The shape of the paper retainer 34C may be, for example, a film shape, a wire shape, or a columnar shape. The paper retainer 34C is made of a resin, such as polyethylene terephthalate (PET), polyimide, or fluorocarbon resin. Here, for example, the paper retainer 34C is made of polyimide.

The retaining portions 34D and 34E face each other with a gap therebetween, the gap being larger than the maximum width of the sheet of recording paper P that may be used in the image forming apparatus 10 (see FIG. 1).

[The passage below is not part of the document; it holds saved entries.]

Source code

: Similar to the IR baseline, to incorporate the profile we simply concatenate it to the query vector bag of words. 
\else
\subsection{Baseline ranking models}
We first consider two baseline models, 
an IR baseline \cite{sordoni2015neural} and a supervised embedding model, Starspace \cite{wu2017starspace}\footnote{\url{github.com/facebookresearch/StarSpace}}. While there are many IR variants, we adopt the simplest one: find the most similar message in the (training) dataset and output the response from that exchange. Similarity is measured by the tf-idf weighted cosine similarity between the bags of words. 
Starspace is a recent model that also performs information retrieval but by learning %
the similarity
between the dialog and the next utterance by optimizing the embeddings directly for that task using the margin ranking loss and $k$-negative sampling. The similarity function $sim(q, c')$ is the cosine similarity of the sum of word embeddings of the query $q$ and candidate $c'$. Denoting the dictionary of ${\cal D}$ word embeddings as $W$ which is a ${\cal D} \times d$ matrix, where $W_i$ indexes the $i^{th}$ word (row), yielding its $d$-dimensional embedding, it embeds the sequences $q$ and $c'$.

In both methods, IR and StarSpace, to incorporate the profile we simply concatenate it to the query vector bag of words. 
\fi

The retaining portions 34D and 34E extend in the radial direction of the transfer drum 30, and are movable in the radial direction of the transfer drum 30. The retaining portions 34D and 34E are urged toward the rotation center of the transfer drum 30 (from the outer periphery toward the inner periphery) by springs 37A and 37B that are attached to the shaft portions 34A and 34B, respectively.

Through holes 34F and 34G that extend in the Z direction are formed in the shaft portions 34A and 34B, and plate-shaped pushing members 39A and 39B are inserted through the through holes 34F and 34G, respectively.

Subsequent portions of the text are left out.